Sunday, October 28, 2018

Black Bean Sweet Potato Burrito



Black Bean Sweet Potato Burrito

One of my favorite breakfasts is the Black Bean Sweet Potato Burrito. I use sprouted non-GMO corn tortillas and use organic black beans, sweet potatoes and cheese. I sautee the tortilla in olive oil, and add a slice of cheese once I flip it. When it melts a little, I spread a little mashed sweet potato and add a couple of tablespoons of black beans and fold it over into a crescent moon shape.

I always have this with my homemade mustard BBQ sauce. It is superb and healthy!

Saturday, October 27, 2018

Healthy Appetizers

Carrot Walnut Lentil Hummas


 This is a Moroccan dish that's very healthy and tasty. Instead of using regular walnuts, I used my toasted walnuts with the Ras El Hanout spice. That was even tastier!



Ajvar is made from red peppers and eggplant. I use whatever peppers I have, in this case, red, yellow and orange peppers. I always have colorful mixed peppers at home because they add such a colorful burst to any dish.


Toasted Walnuts
I make these toasted nuts myself. In this case, I toasted walnuts with a little olive oil and ras el hanout spice and they came out wonderfully! I don't usually add sugar or honey, but you can if the nuts are a little bitter. This is the nut mixture I used in the carrot, walnut, lentil hummus and it provided a wonderful flavor. The lentils were cooked as part of a curry so they had flavor too. 


Wednesday, October 24, 2018

Soup and Bread

Tonight I had soup and bread, but it wasn't just any bread or any soup. I had Thai Butternut Squash Coconut Soup (left over from the other night) with a type of somosa that I made with the gozleme bread recipe on my bread page.
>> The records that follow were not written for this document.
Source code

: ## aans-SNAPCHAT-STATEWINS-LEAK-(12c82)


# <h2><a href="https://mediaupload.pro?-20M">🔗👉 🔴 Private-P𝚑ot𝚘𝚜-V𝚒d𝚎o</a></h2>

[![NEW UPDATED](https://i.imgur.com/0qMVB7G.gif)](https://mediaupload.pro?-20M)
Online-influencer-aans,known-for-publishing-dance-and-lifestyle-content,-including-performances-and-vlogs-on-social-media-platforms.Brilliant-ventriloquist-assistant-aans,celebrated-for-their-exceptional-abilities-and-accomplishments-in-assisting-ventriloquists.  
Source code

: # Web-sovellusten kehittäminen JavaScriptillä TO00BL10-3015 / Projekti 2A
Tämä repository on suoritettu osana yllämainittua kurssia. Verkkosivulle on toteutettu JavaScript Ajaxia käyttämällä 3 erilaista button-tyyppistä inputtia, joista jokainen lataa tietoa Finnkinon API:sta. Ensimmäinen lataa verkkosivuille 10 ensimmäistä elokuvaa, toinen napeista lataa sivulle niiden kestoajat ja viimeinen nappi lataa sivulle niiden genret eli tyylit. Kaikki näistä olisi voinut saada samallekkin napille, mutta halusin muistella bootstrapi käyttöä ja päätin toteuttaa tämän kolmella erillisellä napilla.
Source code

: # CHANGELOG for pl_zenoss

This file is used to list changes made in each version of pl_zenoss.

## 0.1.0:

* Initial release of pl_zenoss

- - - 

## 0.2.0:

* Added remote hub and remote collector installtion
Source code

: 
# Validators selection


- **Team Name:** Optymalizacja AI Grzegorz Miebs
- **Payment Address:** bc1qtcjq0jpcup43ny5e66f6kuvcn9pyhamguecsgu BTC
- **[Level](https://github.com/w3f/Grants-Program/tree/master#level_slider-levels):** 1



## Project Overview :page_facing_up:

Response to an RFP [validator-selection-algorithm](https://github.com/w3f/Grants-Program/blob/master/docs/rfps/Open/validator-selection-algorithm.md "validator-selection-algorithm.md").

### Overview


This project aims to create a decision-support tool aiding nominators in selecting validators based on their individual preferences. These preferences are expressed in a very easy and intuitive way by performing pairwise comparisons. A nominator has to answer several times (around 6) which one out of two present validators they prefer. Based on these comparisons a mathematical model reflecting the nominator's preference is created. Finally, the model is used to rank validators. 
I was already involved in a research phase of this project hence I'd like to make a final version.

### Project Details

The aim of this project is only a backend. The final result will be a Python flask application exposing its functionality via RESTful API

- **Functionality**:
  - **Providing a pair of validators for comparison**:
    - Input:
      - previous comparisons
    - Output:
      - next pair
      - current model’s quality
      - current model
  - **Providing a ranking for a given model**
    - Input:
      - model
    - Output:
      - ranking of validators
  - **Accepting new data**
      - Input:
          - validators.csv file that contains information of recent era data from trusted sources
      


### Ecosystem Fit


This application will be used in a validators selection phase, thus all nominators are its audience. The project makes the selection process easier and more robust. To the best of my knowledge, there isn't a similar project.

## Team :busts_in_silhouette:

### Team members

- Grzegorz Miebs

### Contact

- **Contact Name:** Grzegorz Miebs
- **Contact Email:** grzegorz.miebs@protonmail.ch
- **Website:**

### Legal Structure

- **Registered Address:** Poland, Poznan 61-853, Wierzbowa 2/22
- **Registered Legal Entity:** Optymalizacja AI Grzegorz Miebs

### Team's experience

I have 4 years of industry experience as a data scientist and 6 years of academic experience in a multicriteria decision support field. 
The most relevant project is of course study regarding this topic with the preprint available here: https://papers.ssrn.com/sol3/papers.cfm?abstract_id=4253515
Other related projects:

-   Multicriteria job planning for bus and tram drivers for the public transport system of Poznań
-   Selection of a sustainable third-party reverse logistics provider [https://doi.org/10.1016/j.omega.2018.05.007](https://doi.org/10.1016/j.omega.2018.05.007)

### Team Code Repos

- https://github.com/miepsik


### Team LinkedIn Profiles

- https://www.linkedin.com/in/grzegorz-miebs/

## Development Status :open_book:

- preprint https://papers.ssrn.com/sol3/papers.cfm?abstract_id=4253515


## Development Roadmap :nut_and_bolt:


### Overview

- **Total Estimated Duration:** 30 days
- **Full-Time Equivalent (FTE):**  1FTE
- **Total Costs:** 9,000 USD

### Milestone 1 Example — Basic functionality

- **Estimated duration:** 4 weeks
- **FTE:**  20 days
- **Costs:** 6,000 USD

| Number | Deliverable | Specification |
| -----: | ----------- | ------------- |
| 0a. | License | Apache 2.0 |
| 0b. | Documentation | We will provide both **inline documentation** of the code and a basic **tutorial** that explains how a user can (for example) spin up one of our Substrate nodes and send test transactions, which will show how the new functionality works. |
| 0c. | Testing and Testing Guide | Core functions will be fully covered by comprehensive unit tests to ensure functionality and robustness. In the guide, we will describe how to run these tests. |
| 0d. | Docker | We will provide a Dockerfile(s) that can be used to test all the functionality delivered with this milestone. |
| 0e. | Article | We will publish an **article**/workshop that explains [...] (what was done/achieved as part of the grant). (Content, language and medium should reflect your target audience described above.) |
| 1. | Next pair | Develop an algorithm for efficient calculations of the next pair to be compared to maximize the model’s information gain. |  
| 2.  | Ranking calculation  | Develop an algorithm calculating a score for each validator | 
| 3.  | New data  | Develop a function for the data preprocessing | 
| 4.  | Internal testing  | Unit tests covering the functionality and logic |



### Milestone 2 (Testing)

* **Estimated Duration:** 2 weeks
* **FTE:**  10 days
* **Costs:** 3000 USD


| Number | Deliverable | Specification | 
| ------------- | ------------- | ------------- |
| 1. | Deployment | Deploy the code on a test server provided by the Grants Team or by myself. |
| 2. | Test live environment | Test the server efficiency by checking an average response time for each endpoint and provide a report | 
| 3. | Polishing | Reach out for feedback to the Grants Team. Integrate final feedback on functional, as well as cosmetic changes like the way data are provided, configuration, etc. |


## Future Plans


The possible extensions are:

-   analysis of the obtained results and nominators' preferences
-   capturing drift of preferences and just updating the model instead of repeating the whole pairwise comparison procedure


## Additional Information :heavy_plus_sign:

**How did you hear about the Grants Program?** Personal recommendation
Somosa is like an Indian empanada and one of my favorites is pea and potato somosa. I had some sauteed potatoes left over from the other day so I mashed them. I started to make a pea curry and then couldn't find the peas so I used frozen spinach and put them inside the dough and sealed it like an empanada. The inside was a mix of spinach and potato and I sauteed it on the stovetop in olive oil. It came out great! Another vegetarian masterpiece!

Tuesday, October 23, 2018

Turkish Eggs

This is what I had for breakfast this morning. It’s a recipe for Turkish eggs by Nigella who has a program on Create TV. She recommends using Turkish red pepper flakes which have a milder and sweeter taste compared to Italian red pepper flakes. 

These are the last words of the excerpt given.